Traffic was temporarily halted on Hampton Road in south Fremantle as more than 150 protesters sought to stem transport deaths.
This year, almost 40% of all workplace deaths involved transport workers, with 22 transport worker deaths out of a total 57 workplace deaths, the Transport Workers’ Union (TWU) says. Last year, over one in three workplace deaths involved transport workers.
The TWU is hosting its national conference in Fremantle and is concerned about pressure on truck companies and drivers.
“Cutting transport costs and underpaying truck drivers has massive consequences on our roads,” TWU national secretary Tony Sheldon says.
“This financial pressure leads to trucks not being maintained and drivers forced to speed, drive long hours and skip mandatory rest breaks. This squeeze has got to stop, for the sake of the entire community.”
Sheldon says the Federal Government should shoulder some of the blame, saying it last year changed the rules which resulted in the disbanding of an independent tribunal holding businesses to account for any financial squeeze on transport.
He says the Government’s own report showed the tribunal’s orders would cut truck crashes by 28%.
“The pressure on drivers is real,” truck driver Frank Black says.
“It’s not just enough to increase the number of speed cameras to catch drivers. If you don’t tackle the reason why truck drivers are under pressure and what is forcing them to take risks on the road then nothing will change.”
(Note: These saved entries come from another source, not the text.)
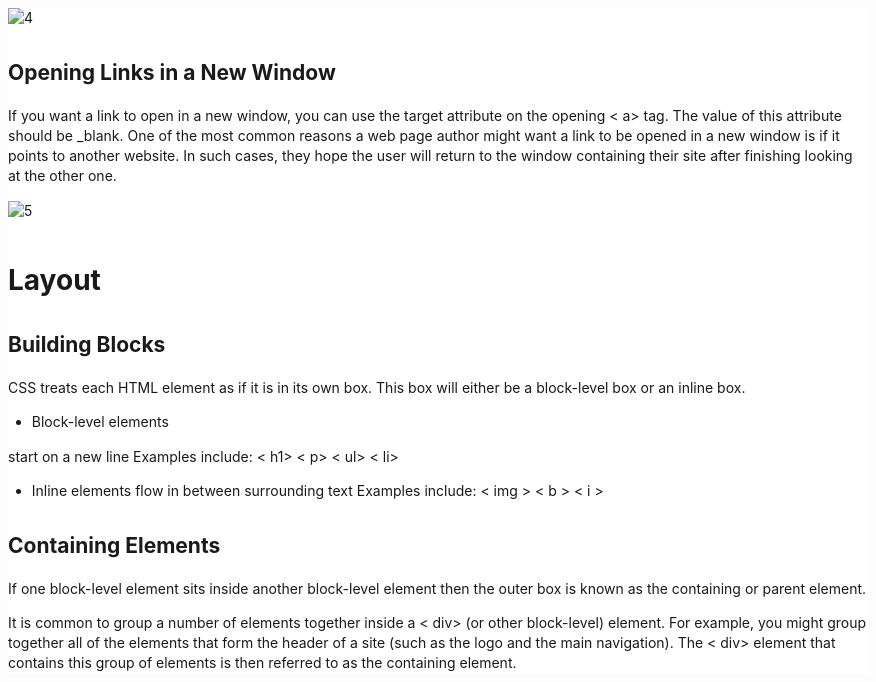 ![4](https://www14.0zz0.com/2021/03/02/20/712580072.png)

## Opening Links in a New Window
If you want a link to open in a
new window, you can use the
target attribute on the opening
< a> tag. The value of this
attribute should be _blank.
One of the most common
reasons a web page author
might want a link to be opened
in a new window is if it points to
another website. In such cases,
they hope the user will return
to the window containing their
site after finishing looking at the
other one.

![5](https://www14.0zz0.com/2021/03/02/20/219234907.png)

# Layout

## Building Blocks
CSS treats each HTML element as if it is in its
own box. This box will either be a block-level
box or an inline box.

* Block-level elements

start on a new line
Examples include:
< h1> < p> < ul> < li>

* Inline elements
flow in between
surrounding text
Examples include:
< img > < b > < i >

## Containing Elements

If one block-level element sits inside another
block-level element then the outer box is
known as the containing or parent element.

It is common to group a number of elements together inside a < div>
(or other block-level) element. For example, you might group together
all of the elements that form the header of a site (such as the logo and
the main navigation). The < div> element that contains this group of
elements is then referred to as the containing element.
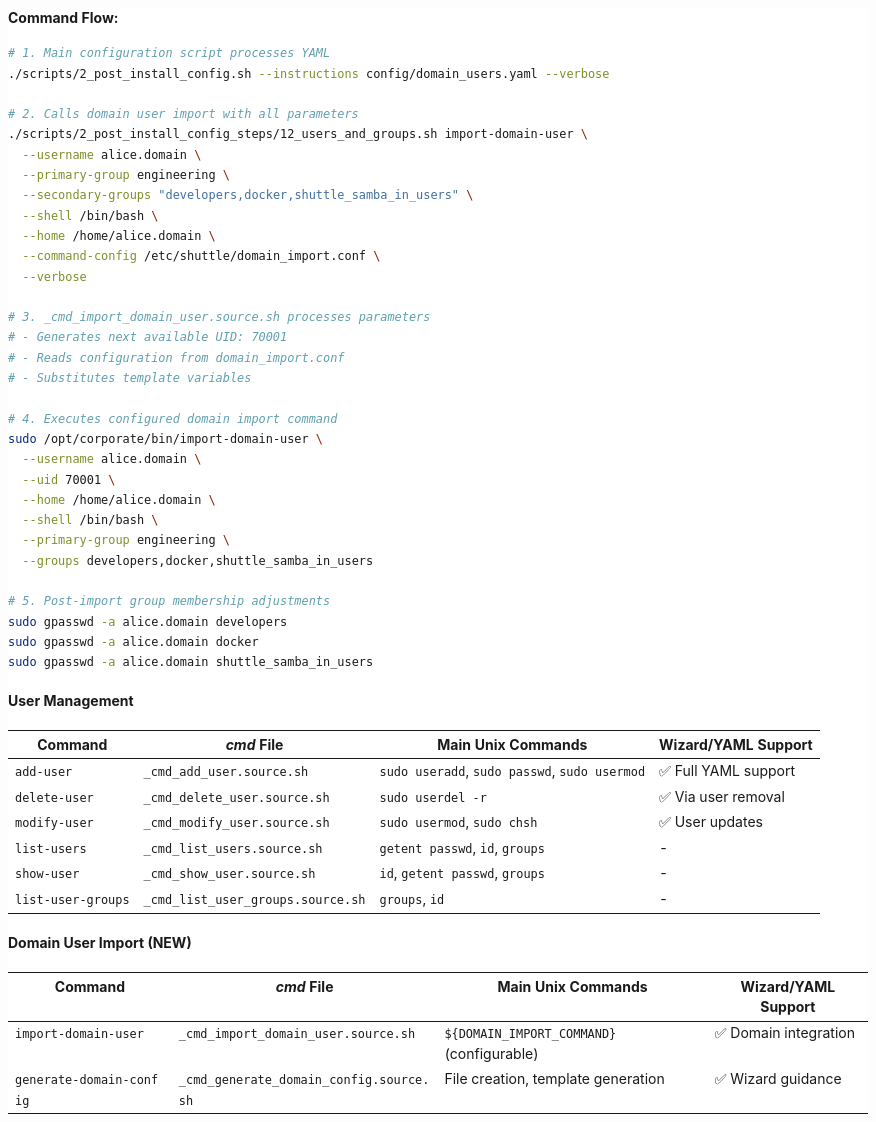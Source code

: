 
**Command Flow:**
```bash
# 1. Main configuration script processes YAML
./scripts/2_post_install_config.sh --instructions config/domain_users.yaml --verbose

# 2. Calls domain user import with all parameters
./scripts/2_post_install_config_steps/12_users_and_groups.sh import-domain-user \
  --username alice.domain \
  --primary-group engineering \
  --secondary-groups "developers,docker,shuttle_samba_in_users" \
  --shell /bin/bash \
  --home /home/alice.domain \
  --command-config /etc/shuttle/domain_import.conf \
  --verbose

# 3. _cmd_import_domain_user.source.sh processes parameters
# - Generates next available UID: 70001
# - Reads configuration from domain_import.conf
# - Substitutes template variables

# 4. Executes configured domain import command
sudo /opt/corporate/bin/import-domain-user \
  --username alice.domain \
  --uid 70001 \
  --home /home/alice.domain \
  --shell /bin/bash \
  --primary-group engineering \
  --groups developers,docker,shuttle_samba_in_users

# 5. Post-import group membership adjustments
sudo gpasswd -a alice.domain developers
sudo gpasswd -a alice.domain docker
sudo gpasswd -a alice.domain shuttle_samba_in_users
```

#### User Management
| Command            | _cmd_ File                        | Main Unix Commands                            | Wizard/YAML Support |
|--------------------|-----------------------------------|-----------------------------------------------|---------------------|
| `add-user`         | `_cmd_add_user.source.sh`         | `sudo useradd`, `sudo passwd`, `sudo usermod` | ✅ Full YAML support |
| `delete-user`      | `_cmd_delete_user.source.sh`      | `sudo userdel -r`                             | ✅ Via user removal  |
| `modify-user`      | `_cmd_modify_user.source.sh`      | `sudo usermod`, `sudo chsh`                   | ✅ User updates      |
| `list-users`       | `_cmd_list_users.source.sh`       | `getent passwd`, `id`, `groups`               | -                   |
| `show-user`        | `_cmd_show_user.source.sh`        | `id`, `getent passwd`, `groups`               | -                   |
| `list-user-groups` | `_cmd_list_user_groups.source.sh` | `groups`, `id`                                | -                   |

#### Domain User Import (NEW)
| Command                  | _cmd_ File                              | Main Unix Commands                        | Wizard/YAML Support  |
|--------------------------|-----------------------------------------|-------------------------------------------|----------------------|
| `import-domain-user`     | `_cmd_import_domain_user.source.sh`     | `${DOMAIN_IMPORT_COMMAND}` (configurable) | ✅ Domain integration |
| `generate-domain-config` | `_cmd_generate_domain_config.source.sh` | File creation, template generation        | ✅ Wizard guidance    |
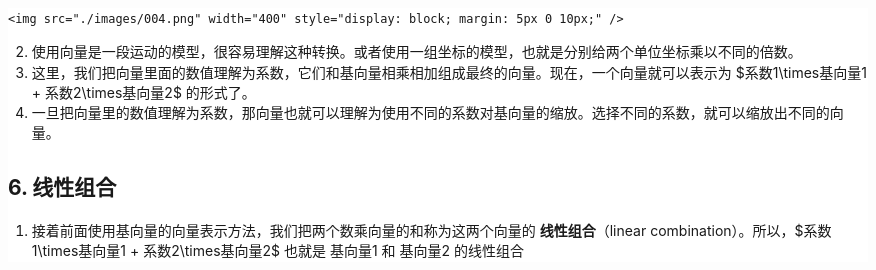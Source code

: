     <img src="./images/004.png" width="400" style="display: block; margin: 5px 0 10px;" />
2. 使用向量是一段运动的模型，很容易理解这种转换。或者使用一组坐标的模型，也就是分别给两个单位坐标乘以不同的倍数。
3. 这里，我们把向量里面的数值理解为系数，它们和基向量相乘相加组成最终的向量。现在，一个向量就可以表示为 $系数1\times基向量1 + 系数2\times基向量2$ 的形式了。
4. 一旦把向量里的数值理解为系数，那向量也就可以理解为使用不同的系数对基向量的缩放。选择不同的系数，就可以缩放出不同的向量。


##  6. <a name='-1'></a>线性组合
1. 接着前面使用基向量的向量表示方法，我们把两个数乘向量的和称为这两个向量的 **线性组合**（linear combination）。所以，$系数1\times基向量1 + 系数2\times基向量2$ 也就是 基向量1 和 基向量2 的线性组合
The Bureau of Infrastructure, Transport and Regional Economics reports an increase in fatal crashes in articulated trucks by an average of 1.6% per year over the three years to December 2016.
Fatal crashes involving heavy rigid trucks also increased by 6.8% compared with the corresponding period one year earlier and increased by an average of 6.2% per year over the three years to December 2016.
A Macquarie University study in February criticised a “critical gap” since the Government abolished the regulation that the independent tribunal represented, “that can eliminate existing incentives for overly tight scheduling, unpaid work, and rates that effectively are below cost recovery”.
The study also showed that one in ten truck drivers work over 80 hours a week, one in six owner-drivers say drivers can’t refuse an unsafe load, and 42% of owner-drivers said the reason drivers do not report safety breaches was because of a fear of losing their jobs.
A Safe Work Australia report in 2015 revealed 31% of employers say workers ignore safety rules to get the job done, 20% accept dangerous behavior – compared to less than 2% in other industries, and that 20% of transport industry employers break safety rules to meet deadlines – compared with 6% of employers in other industries.